Tanikella Bharani (born 14 July 1954) is an Indian actor, screenwriter, poet, playwright and director who works predominantly in Telugu cinema. He has worked as an actor in more than 750 films, including some in Tamil and Hindi; while he was also screenwriter for 52 films. He has won three Andhra Pradesh State Nandi Awards.

Early life
Tanikella Bharani's ancestry includes poets and literary figures of Telugu literature. Diwakarla Venkatavadhani and Viswanatha Satyanarayana were his grand uncles. Divakarla Tirupati Sastry one of the Telugu poet duo Tirupati Venkata Kavulu was his great-grand-uncle.

He is born into a Telugu Brahmin family. He is fluent in Telugu, English, Hindi, Tamil.

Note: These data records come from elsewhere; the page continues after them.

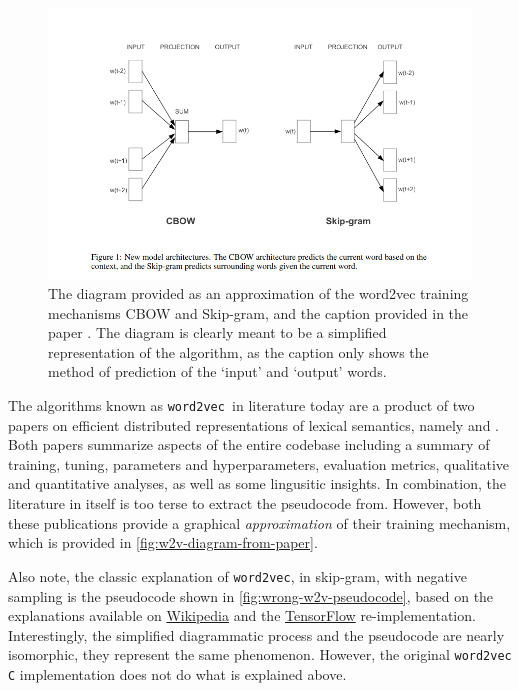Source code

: \documentclass[11pt]{book}
\newcommand{\wtov}{\texttt{word2vec }}
\begin{document}
\begin{figure}[htb]
  \includegraphics[width=\textwidth]{./w2v-diagram-from-paper.png}
  \caption{The diagram provided as an approximation of the word2vec training
    mechanisms CBOW and Skip-gram, and the caption provided in the paper
    \cite{mikolov2013efficient}. The diagram is clearly meant to be a
    simplified representation of the algorithm, as the caption only shows the
    method of prediction of the `input' and `output' words.}
  \label{fig:w2v-diagram-from-paper}
\end{figure}

The algorithms known as \wtov in literature today are a product of two papers on
efficient distributed representations of lexical semantics, namely
\cite{mikolov2013efficient} and \cite{mikolov2013distributed}. Both papers
summarize aspects of the entire codebase including a summary of training,
tuning, parameters and hyperparameters, evaluation metrics, qualitative and
quantitative analyses, as well as some lingusitic insights. In combination, the
literature in itself is too terse to extract the pseudocode from. However, both
these publications provide a graphical \textit{approximation} of their training
mechanism, which is provided in \autoref{fig:w2v-diagram-from-paper}.

Also note, the classic explanation of \texttt{word2vec}, in skip-gram, with negative
sampling is the pseudocode shown in \autoref{fig:wrong-w2v-pseudocode}, based on
the explanations available on \href{https://en.wikipedia.org/wiki/Word2vec#Training_algorithm}{Wikipedia}
and the \href{https://www.tensorflow.org/tutorials/representation/word2vec}{TensorFlow} re-implementation.
Interestingly, the simplified diagrammatic process and
the pseudocode are nearly isomorphic, they represent the same phenomenon.
However, the original \wtov \texttt{C} implementation does not do what is explained above.
\end{document}
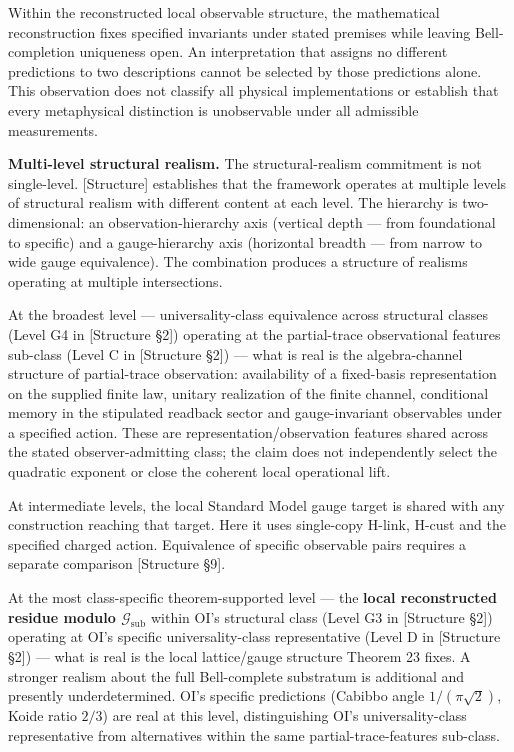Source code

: \documentclass[
]{article}
\begin{document}
Within the reconstructed local observable structure, the mathematical
reconstruction fixes specified invariants under stated premises while
leaving Bell-completion uniqueness open. An interpretation that assigns
no different predictions to two descriptions cannot be selected by those
predictions alone. This observation does not classify all physical
implementations or establish that every metaphysical distinction is
unobservable under all admissible measurements.

\textbf{Multi-level structural realism.} The structural-realism
commitment is not single-level. {[}Structure{]} establishes that the
framework operates at multiple levels of structural realism with
different content at each level. The hierarchy is two-dimensional: an
observation-hierarchy axis (vertical depth --- from foundational to
specific) and a gauge-hierarchy axis (horizontal breadth --- from narrow
to wide gauge equivalence). The combination produces a structure of
realisms operating at multiple intersections.

At the broadest level --- universality-class equivalence across
structural classes (Level G4 in {[}Structure §2{]}) operating at the
partial-trace observational features sub-class (Level C in {[}Structure
§2{]}) --- what is real is the algebra-channel structure of
partial-trace observation: availability of a fixed-basis representation
on the supplied finite law, unitary realization of the finite channel,
conditional memory in the stipulated readback sector and gauge-invariant
observables under a specified action. These are
representation/observation features shared across the stated
observer-admitting class; the claim does not independently select the
quadratic exponent or close the coherent local operational lift.

At intermediate levels, the local Standard Model gauge target is shared
with any construction reaching that target. Here it uses single-copy
H-link, H-cust and the specified charged action. Equivalence of specific
observable pairs requires a separate comparison {[}Structure §9{]}.

At the most class-specific theorem-supported level --- the \textbf{local
reconstructed residue modulo \(\mathcal{G}_{\text{sub}}\)} within OI's
structural class (Level G3 in {[}Structure §2{]}) operating at OI's
specific universality-class representative (Level D in {[}Structure
§2{]}) --- what is real is the local lattice/gauge structure Theorem 23
fixes. A stronger realism about the full Bell-complete substratum is
additional and presently underdetermined. OI's specific predictions
(Cabibbo angle \(1/(\pi\sqrt{2})\), Koide ratio \(2/3\)) are real at
this level, distinguishing OI's universality-class representative from
alternatives within the same partial-trace-features sub-class.
\end{document}
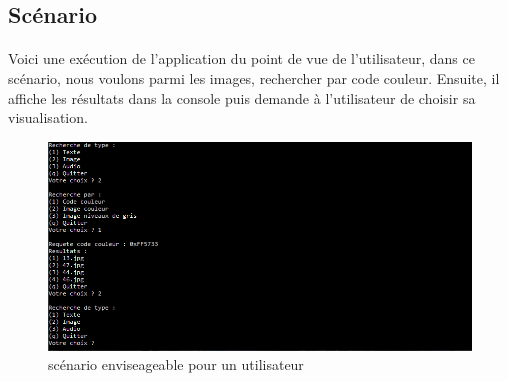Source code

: \documentclass[../main.tex]{subfiles}
\begin{document}
    \subsection{Scénario}
    \paragraph{}
    Voici une exécution de l’application du point de vue de l’utilisateur, dans ce scénario, nous voulons parmi les images, rechercher par code couleur. Ensuite, il affiche les résultats dans la console puis demande à l'utilisateur de choisir sa visualisation.

    \begin{figure}[h]
        \centering
        \includegraphics[width=160mm]{use_cases/scenario utilisateur.PNG}
        \caption{scénario enviseageable pour un utilisateur}
    \end{figure}
\end{document}
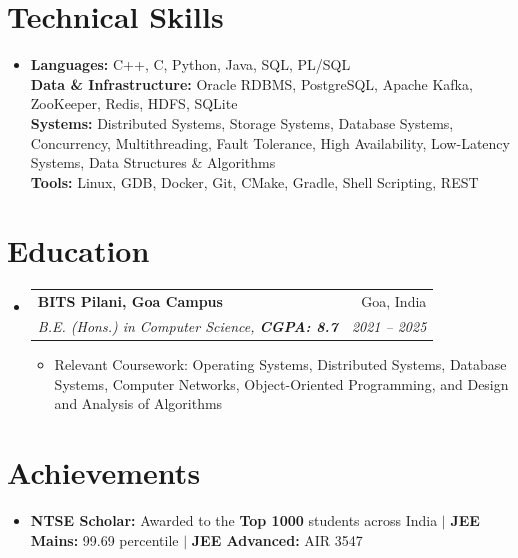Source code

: \documentclass[letterpaper,10pt]{article}
\makeatletter
\newcommand{\resumeItem}[1]{\item\small{{#1\vspace{-2pt}}}}
\newcommand{\resumeSubheading}[4]{\vspace{-2pt}\item\begin{tabular*}{0.97\textwidth}[t]{l@{\extracolsep{\fill}}r}\textbf{#1} & #2 \\\textit{\footnotesize#3} & \textit{\footnotesize#4} \\\end{tabular*}\vspace{-7pt}}
\newcommand{\resumeSubHeadingListStart}{\begin{itemize}[leftmargin=0.12in,label={}]}
\newcommand{\resumeSubHeadingListEnd}{\end{itemize}}
\newcommand{\resumeItemListStart}{\begin{itemize}[leftmargin=0.18in]}
\newcommand{\resumeItemListEnd}{\end{itemize}\vspace{-8pt}}
\makeatother
\begin{document}
\section{Technical Skills}
\resumeSubHeadingListStart
\item\small{\textbf{Languages:} C++, C, Python, Java, SQL, PL/SQL \\
\textbf{Data \& Infrastructure:} Oracle RDBMS, PostgreSQL, Apache Kafka, ZooKeeper, Redis, HDFS, SQLite \\
\textbf{Systems:} Distributed Systems, Storage Systems, Database Systems, Concurrency, Multithreading, Fault Tolerance, High Availability, Low-Latency Systems, Data Structures \& Algorithms \\
\textbf{Tools:} Linux, GDB, Docker, Git, CMake, Gradle, Shell Scripting, REST}
\resumeSubHeadingListEnd
\section{Education}
\resumeSubHeadingListStart
\resumeSubheading{BITS Pilani, Goa Campus}{Goa, India}{B.E. (Hons.) in Computer Science, \textbf{CGPA: 8.7}}{2021 -- 2025}
\resumeItemListStart
\resumeItem{Relevant Coursework: Operating Systems, Distributed Systems, Database Systems, Computer Networks, Object-Oriented Programming, and Design and Analysis of Algorithms}
\resumeItemListEnd
\resumeSubHeadingListEnd
\section{Achievements}
\resumeSubHeadingListStart
\item\small{\textbf{NTSE Scholar:} Awarded to the \textbf{Top 1000} students across India \hspace{8pt} $|$ \hspace{8pt} \textbf{JEE Mains:} 99.69 percentile \hspace{8pt} $|$ \hspace{8pt} \textbf{JEE Advanced:} AIR 3547}
\resumeSubHeadingListEnd
\end{document}
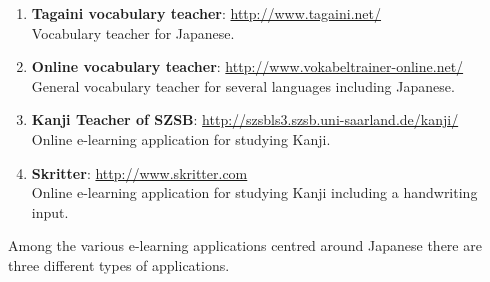 \begin{enumerate}
          \url{http://www.kanjigym.de/} \\
          E-Learning application for studying Kanji with the Heisig 
          system.\footnote{The Heisig system is a method for studying Kanji,
            discussed in section~\ref{sec:japanesedifficulties}.}
    \item \textbf{Tagaini vocabulary teacher}:
          \url{http://www.tagaini.net/} \\
          Vocabulary teacher for Japanese.
    \item \textbf{Online vocabulary teacher}:
          \url{http://www.vokabeltrainer-online.net/} \\
          General vocabulary teacher for several languages including Japanese.
    \item \textbf{Kanji Teacher of SZSB}:
          \url{http://szsbls3.szsb.uni-saarland.de/kanji/} \\
          Online e-learning application for studying Kanji.
    \item \textbf{Skritter}:
          \url{http://www.skritter.com} \\
          Online e-learning application for studying Kanji including a
          handwriting input.
\end{enumerate}
Among the various e-learning applications centred around Japanese there are 
three different types of applications.


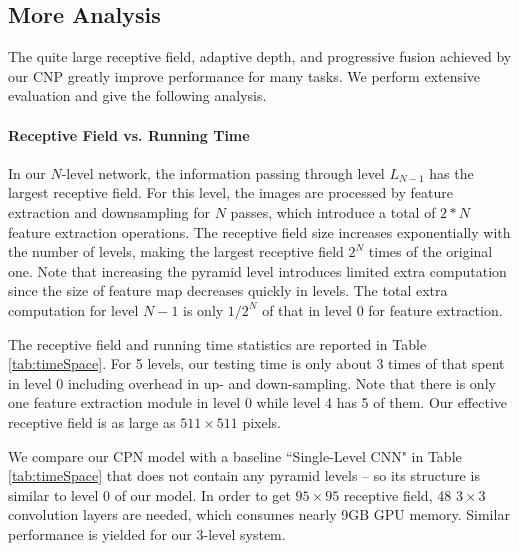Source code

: \documentclass[10pt,twocolumn,letterpaper]{article}
\begin{document}
\subsection{More Analysis}\label{sec:analysis}

The quite large receptive field, adaptive depth, and progressive fusion achieved by our
CNP greatly improve performance for many tasks. We perform extensive evaluation and give
the following analysis.


\vspace{-0.1in}\paragraph{Receptive Field vs. Running Time~~} In our $N$-level network,
the information passing through level $L_{N-1}$ has the largest receptive field. For this
level, the images are processed by feature extraction and downsampling for $N$ passes,
which introduce a total of $2*N$ feature extraction operations. The receptive field size
increases exponentially with the number of levels, making the largest receptive field
$2^N$ times of the original one. Note that increasing the pyramid level introduces
limited extra computation since the size of feature map decreases quickly in levels. The
total extra computation for level ${N-1}$ is only $1/2^N$ of that in level $0$ for
feature extraction.

The receptive field and running time statistics are reported in Table
\ref{tab:timeSpace}. For 5 levels, our testing time is only about 3 times of that spent
in level 0 including overhead in up- and down-sampling. Note that there is only one
feature extraction module in level 0 while level 4 has 5 of them. Our effective receptive
field is as large as $511\times511$ pixels.

We compare our CPN model with a baseline ``Single-Level CNN" in Table \ref{tab:timeSpace}
that does not contain any pyramid levels -- so its structure is similar to level 0 of our
model. In order to get $95\times95$ receptive field, 48 $3 \times 3$ convolution layers
are needed, which consumes nearly 9GB GPU memory. Similar performance is yielded for our
3-level system.
\end{document}
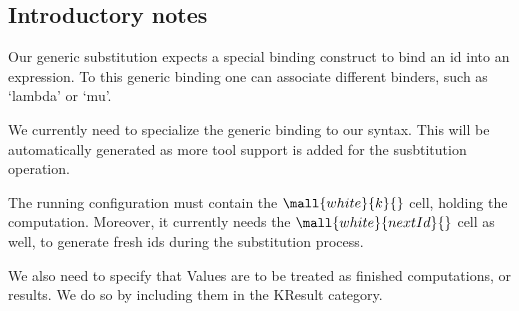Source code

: \begin{latexComment}
\section{Introductory notes}

Our generic substitution expects a special binding construct to bind 
an id into an expression.  
To this generic binding one can associate different binders, such as 
`lambda' or `mu'.

We currently need to specialize the generic binding to our syntax. 
This will be automatically generated as more tool support is added 
for the susbtitution operation.

The running configuration must contain the $\mall{white}{k}{}$ cell, 
holding the computation.  
Moreover, it currently needs the  $\mall{white}{nextId}{}$ cell as well,
to generate fresh ids during the substitution process.

We also need to specify that Values are to be treated as finished computations,
or results.  
We do so by including them in the KResult category.
\end{latexComment}
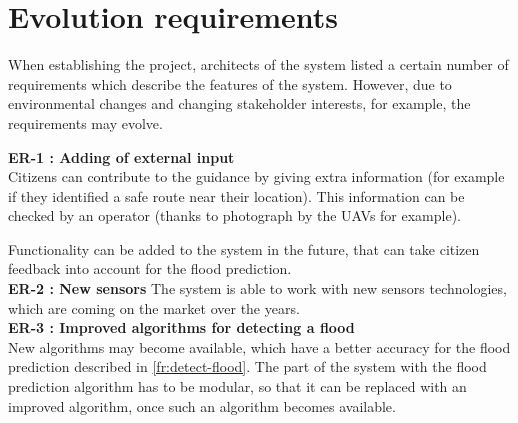 \section{Evolution requirements}
When establishing the project, architects of the system listed a certain number of requirements which describe the features of the system. However, due to environmental changes and changing stakeholder interests, for example, the requirements may evolve.


\textbf{ER-1 : Adding of external input}\\
 Citizens can contribute to the guidance by giving extra information (for example if they identified a safe route near their location). This information can be checked by an operator (thanks to photograph by the UAVs for example). 
 
 Functionality can be added to the system in the future, that can take citizen feedback into account for the flood prediction.
 \\
 
\textbf{ER-2 : New sensors } The system is able to work with new sensors technologies, which are coming on the market over the years. \\

\textbf{ER-3 : Improved algorithms for detecting a flood} \\
New algorithms may become available, which have a better accuracy for the flood prediction described in \ref{fr:detect-flood}. The part of the system with the flood prediction algorithm has to be modular, so that it can be replaced with an improved algorithm, once such an algorithm becomes available.


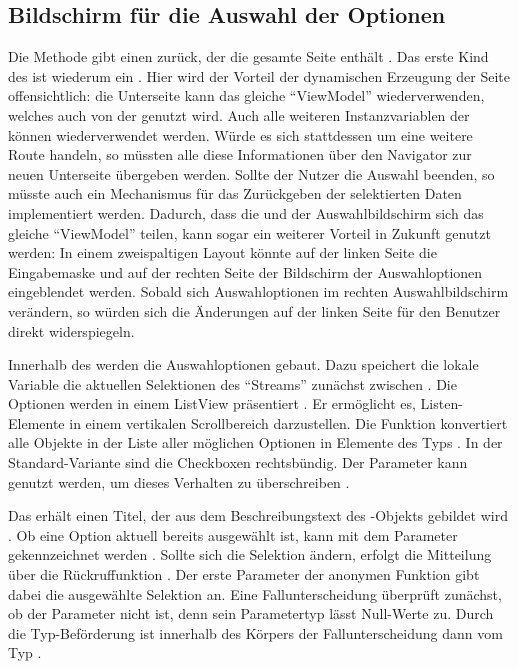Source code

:\subsection{Bildschirm für die Auswahl der Optionen}

 
Die Methode   gibt einen  zurück,
der die gesamte Seite enthält .
Das erste Kind des  ist wiederum ein  .
Hier wird der Vorteil der dynamischen Erzeugung der Seite offensichtlich: die Unterseite kann das gleiche \enquote{ViewModel} wiederverwenden, welches auch von der  genutzt wird.
Auch alle weiteren Instanzvariablen der  können wiederverwendet werden.
Würde es sich stattdessen um eine weitere Route handeln, so müssten alle diese Informationen über den Navigator zur neuen Unterseite übergeben werden.
Sollte der Nutzer die Auswahl beenden, so müsste auch ein Mechanismus für das Zurückgeben der selektierten Daten implementiert werden.
Dadurch, dass die  und der Auswahlbildschirm sich das gleiche \enquote{ViewModel} teilen,
kann sogar ein weiterer Vorteil in Zukunft genutzt werden:
In einem zweispaltigen Layout könnte auf der linken Seite die Eingabemaske und auf der rechten Seite der Bildschirm der Auswahloptionen eingeblendet werden.
Sobald sich Auswahloptionen im rechten Auswahlbildschirm verändern, so würden sich die Änderungen auf der linken Seite für den Benutzer direkt widerspiegeln.

Innerhalb des  werden die Auswahloptionen gebaut.
Dazu speichert die lokale Variable  die aktuellen Selektionen des \enquote{Streams} zunächst zwischen .
Die Optionen werden in einem ListView präsentiert .
Er ermöglicht es, Listen-Elemente in einem vertikalen Scrollbereich darzustellen.
Die Funktion  konvertiert alle Objekte in der Liste aller möglichen Optionen  in Elemente des Typs  .
In der Standard-Variante sind die Checkboxen rechtsbündig.
Der Parameter  kann genutzt werden, um dieses Verhalten zu überschreiben .

Das  erhält einen Titel, der aus dem Beschreibungstext  des -Objekts gebildet wird .
Ob eine Option aktuell bereits ausgewählt ist, kann mit dem Parameter  gekennzeichnet werden .
Sollte sich die Selektion ändern, erfolgt die Mitteilung über die Rückruffunktion  .
Der erste Parameter der anonymen Funktion gibt dabei die ausgewählte Selektion an.
Eine Fallunterscheidung überprüft zunächst, ob der Parameter  nicht  ist, denn sein Parametertyp  lässt Null-Werte zu.
Durch die Typ-Beförderung ist  innerhalb des Körpers der Fallunterscheidung dann vom Typ  . 


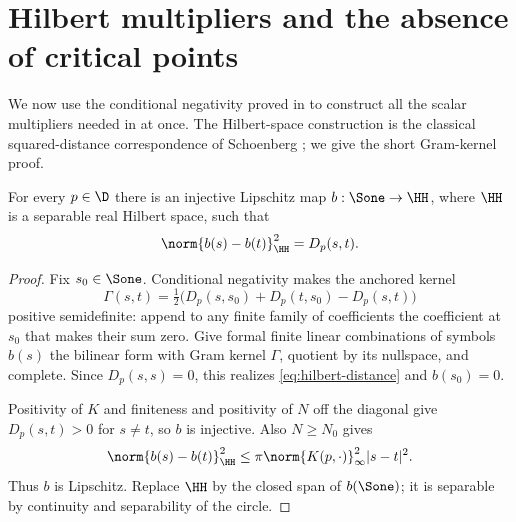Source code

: \section{Hilbert multipliers and the absence of critical points}\label{sec:conclusion}

We now use the conditional negativity proved in  to construct all the scalar multipliers needed in  at once. The Hilbert-space construction is the classical squared-distance correspondence of Schoenberg \cite{Schoenberg1938}; we give the short Gram-kernel proof.

\begin{lemma}\label{lem:hilbert}
For every $p\in\D$ there is an injective Lipschitz map $b:\Sone\to\HH$, where $\HH$ is a separable real Hilbert space, such that
\begin{equation}\label{eq:hilbert-distance}
\norm{b(s)-b(t)}_\HH^2=D_p(s,t).
\end{equation}
\end{lemma}
\begin{proof}
Fix $s_0\in\Sone$. Conditional negativity makes the anchored kernel
\[
\Gamma(s,t)=\tfrac12\bigl(D_p(s,s_0)+D_p(t,s_0)-D_p(s,t)\bigr)
\]
positive semidefinite: append to any finite family of coefficients the coefficient at $s_0$ that makes their sum zero. Give formal finite linear combinations of symbols $b(s)$ the bilinear form with Gram kernel $\Gamma$, quotient by its nullspace, and complete. Since $D_p(s,s)=0$, this realizes \eqref{eq:hilbert-distance} and $b(s_0)=0$.

Positivity of $K$ and finiteness and positivity of $N$ off the diagonal give $D_p(s,t)>0$ for $s\ne t$, so $b$ is injective. Also $N\ge N_0$ gives
\[
\norm{b(s)-b(t)}_\HH^2
\le\pi\norm{K(p,\cdot)}_\infty^2|s-t|^2.
\]
Thus $b$ is Lipschitz. Replace $\HH$ by the closed span of $b(\Sone)$; it is separable by continuity and separability of the circle.
\end{proof}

He is a religious Hindu who is known for singing devotional songs in praise of Sri Shiva and Devi Parvati, and propagates to his fellow Hindus to not just read the Bhagavad Gita but to follow what it teaches.

Career
Tanikella did stage plays in the mid 70s and during this time he made the acquaintance of Rallapalli, a Tollywood actor. With his help Tanikella started writing small dialogues and stage scenes. Later, he took a diploma in Theatre arts. Following Rallapalli's advice he moved to Chennai.

He started his career as a dialogue writer for Kanchu Kavachum in 1984 and has written dialogues for various movies like Ladies Tailor (1985), Sri Kanaka Mahalakshmi Recording Dance Troupe (1987), Varasudochhadu (1988), Chettu Kinda Pleader (1989), Swara Kalpana (1989), Shiva (1989) and  Seenu Vasanthi Lakshmi (2004). He also penned and sung the lyrics of Gundamma Gaari Manavadu (Bhale Bhaleti Mandu).

He has acted in more than 750 movies starting with Ladies Tailor (1985) & Sri Kanaka Mahalakshmi Recording Dance Troupe (1987) in which he was seen as Dora Babu. In 1989 he appeared in the hit film Shiva, by Ram Gopal Varma, which starred Nagarjuna. With the release of the film Shiva, he received much recognition and his character Nanaji impressed the whole Telugu audience.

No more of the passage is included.